Last week I offered some advice for library leaders on dealing with people who want to change the subject. This week I’d like to offer some advice on dealing with people who want to divide and conquer. Let me explain what I’m talking about.
When you’re dealing with a difficult or complex issue in the organization, the best approach is almost always – though not absolutely always (more on this later) – to get all the stakeholders around the same table at the same time. This may seem like an obvious principle, and that’s because it’s intuitively obvious that getting all the stakeholders together at the same time makes it most likely that all relevant views will be heard in a forum where they can be discussed openly, and that all relevant issues and facets of the problem will be aired openly.
The problem is, when you’re dealing with complex and (especially) contentious issues, it will not be in every employee’s personal best interest for all relevant views to be heard and all relevant issues and facets of the problem to be openly discussed and evaluated. There may be one or more people in the organization for whom such discussion will be threatening, because they already know how they want the issue to be resolved and open discussion might lead the library to a different conclusion.
When this is the case, sometimes that employee or group will attempt to divide and conquer, by which I mean he/they will try to have sidebar conversations with members of library leadership or other responsible parties, in which he will press his case and try to influence the decision, hoping either to derail the broader conversation or to change its direction from behind the scenes.
I’m going to propose two simple principles for dealing with such situations, and then propose a complicating factor that can create complexity in applying these simple principles.
The simple principles are:
First, Sunlight is the best disinfectant. What I mean by this is that when conflicts arise, or when different organizational interests are in conflict, the conflicts are usually best identified, understood, and resolved in an open and (to the degree appropriate) public way. Such an approach is one manifestation of the default to openness that I have urged from the very beginning of this newsletter, and which I have found to be almost always the best approach. Obviously, “public” is a relative term – it doesn’t mean that every meeting should be open to all library employees. It does mean that all genuine stakeholders should be at the table and should have a voice in the resolution of the conflict.

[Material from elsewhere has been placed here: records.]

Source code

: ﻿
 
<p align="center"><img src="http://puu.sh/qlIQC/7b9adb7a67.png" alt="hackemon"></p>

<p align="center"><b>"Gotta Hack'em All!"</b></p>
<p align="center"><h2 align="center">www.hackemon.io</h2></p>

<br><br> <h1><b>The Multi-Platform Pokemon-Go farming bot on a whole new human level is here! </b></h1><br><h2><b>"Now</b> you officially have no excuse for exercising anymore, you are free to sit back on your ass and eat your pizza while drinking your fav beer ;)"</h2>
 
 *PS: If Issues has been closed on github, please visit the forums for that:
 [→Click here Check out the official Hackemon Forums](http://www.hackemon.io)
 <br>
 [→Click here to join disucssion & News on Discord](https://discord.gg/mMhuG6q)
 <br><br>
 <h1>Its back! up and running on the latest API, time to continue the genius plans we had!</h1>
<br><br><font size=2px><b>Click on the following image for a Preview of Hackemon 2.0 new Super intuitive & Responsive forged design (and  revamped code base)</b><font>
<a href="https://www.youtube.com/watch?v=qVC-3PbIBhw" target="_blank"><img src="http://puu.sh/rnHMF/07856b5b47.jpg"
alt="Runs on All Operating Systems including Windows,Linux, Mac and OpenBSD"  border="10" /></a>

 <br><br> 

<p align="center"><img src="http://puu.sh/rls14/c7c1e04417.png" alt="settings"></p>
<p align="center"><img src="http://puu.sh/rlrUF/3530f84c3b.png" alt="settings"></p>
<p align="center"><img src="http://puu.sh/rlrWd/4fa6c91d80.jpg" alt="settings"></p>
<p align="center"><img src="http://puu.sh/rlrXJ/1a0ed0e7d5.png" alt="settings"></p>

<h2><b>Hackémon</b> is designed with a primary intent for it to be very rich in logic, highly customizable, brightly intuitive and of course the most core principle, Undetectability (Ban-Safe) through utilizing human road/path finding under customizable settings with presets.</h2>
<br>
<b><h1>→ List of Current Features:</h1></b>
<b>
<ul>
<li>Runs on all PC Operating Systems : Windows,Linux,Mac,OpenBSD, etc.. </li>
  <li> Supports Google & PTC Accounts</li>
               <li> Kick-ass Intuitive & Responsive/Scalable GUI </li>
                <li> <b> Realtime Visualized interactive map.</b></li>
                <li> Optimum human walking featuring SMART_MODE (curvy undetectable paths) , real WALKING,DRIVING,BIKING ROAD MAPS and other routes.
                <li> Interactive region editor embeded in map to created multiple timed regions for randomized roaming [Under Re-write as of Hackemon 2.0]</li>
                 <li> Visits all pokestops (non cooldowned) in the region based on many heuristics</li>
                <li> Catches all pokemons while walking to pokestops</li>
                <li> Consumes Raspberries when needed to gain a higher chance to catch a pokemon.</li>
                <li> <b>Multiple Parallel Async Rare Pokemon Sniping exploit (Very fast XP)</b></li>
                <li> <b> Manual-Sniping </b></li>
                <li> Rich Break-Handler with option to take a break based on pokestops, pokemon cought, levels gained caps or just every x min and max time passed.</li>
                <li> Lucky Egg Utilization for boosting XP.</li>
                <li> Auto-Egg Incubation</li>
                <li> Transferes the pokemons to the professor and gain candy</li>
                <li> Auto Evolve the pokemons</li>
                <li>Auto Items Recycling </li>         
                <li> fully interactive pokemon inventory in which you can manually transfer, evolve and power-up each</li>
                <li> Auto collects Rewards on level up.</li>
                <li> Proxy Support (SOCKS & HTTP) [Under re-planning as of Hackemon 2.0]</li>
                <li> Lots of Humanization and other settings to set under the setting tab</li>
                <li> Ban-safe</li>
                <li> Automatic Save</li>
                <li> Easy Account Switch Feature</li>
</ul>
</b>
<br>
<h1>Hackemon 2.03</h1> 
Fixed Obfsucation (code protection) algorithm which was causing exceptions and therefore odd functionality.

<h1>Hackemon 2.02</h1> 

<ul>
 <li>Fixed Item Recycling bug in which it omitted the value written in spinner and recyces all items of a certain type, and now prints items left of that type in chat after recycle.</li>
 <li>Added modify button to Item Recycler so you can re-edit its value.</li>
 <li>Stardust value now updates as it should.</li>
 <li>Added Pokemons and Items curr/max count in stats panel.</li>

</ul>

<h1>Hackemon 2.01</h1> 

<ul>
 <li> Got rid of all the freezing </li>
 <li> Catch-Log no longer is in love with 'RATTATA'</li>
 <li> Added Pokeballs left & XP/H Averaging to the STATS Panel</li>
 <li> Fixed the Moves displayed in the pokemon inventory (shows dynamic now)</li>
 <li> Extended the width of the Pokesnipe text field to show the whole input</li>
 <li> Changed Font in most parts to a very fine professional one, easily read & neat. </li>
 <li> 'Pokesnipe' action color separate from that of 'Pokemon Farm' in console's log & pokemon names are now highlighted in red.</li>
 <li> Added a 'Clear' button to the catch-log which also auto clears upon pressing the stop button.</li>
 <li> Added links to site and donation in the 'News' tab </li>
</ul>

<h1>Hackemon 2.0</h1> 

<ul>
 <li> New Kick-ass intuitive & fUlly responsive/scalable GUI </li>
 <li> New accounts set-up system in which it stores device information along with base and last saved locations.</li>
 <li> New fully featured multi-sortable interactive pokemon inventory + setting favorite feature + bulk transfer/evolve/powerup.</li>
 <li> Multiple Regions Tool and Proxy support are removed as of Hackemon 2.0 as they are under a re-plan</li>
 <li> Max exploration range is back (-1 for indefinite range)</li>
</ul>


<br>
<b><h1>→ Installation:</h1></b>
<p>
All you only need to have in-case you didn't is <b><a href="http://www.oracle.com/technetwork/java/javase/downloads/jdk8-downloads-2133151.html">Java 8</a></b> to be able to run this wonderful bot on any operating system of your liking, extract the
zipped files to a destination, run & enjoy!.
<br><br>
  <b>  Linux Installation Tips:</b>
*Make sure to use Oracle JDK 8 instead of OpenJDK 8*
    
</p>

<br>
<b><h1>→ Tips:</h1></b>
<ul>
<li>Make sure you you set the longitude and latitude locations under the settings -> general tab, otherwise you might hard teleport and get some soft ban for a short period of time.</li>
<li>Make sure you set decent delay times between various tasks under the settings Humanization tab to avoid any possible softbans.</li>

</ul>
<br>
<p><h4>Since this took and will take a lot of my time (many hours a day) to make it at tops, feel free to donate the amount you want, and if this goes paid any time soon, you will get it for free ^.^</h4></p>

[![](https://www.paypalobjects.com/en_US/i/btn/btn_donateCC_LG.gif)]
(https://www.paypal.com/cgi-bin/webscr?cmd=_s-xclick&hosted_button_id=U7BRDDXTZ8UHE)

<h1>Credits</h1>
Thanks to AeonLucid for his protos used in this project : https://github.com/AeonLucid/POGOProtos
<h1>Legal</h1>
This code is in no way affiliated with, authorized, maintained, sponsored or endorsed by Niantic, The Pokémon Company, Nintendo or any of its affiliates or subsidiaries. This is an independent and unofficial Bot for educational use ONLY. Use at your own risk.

Second, More brains make better decisions. Getting all genuine stakeholders around the same table at the same time is not only fairer and more likely to bring to light all relevant issues and variables; it also creates problem-solving synergy by getting stakeholders with a variety of perspectives, strengths, weaknesses, backgrounds, and experience sets focused on the same problem at the same time. In my experience, this almost invariably leads to better decisions. No library leader knows enough about her or his organization to make big decisions alone; no library leader knows enough about her or his organization to know how accurate a single employee’s account of a problem or an interaction is. More eyes, more brains, and more perspectives are almost always needed if you want to get to the best outcome.
So when you’re approached by a Divider/Conqueror, be prepared to respond with statements like this:
This is potentially very useful information, thank you. Let’s make sure we discuss it in our upcoming meeting.
I really appreciate you bringing this to my attention. I think others in the group may have important perspective on this information as well, so let’s talk about it together.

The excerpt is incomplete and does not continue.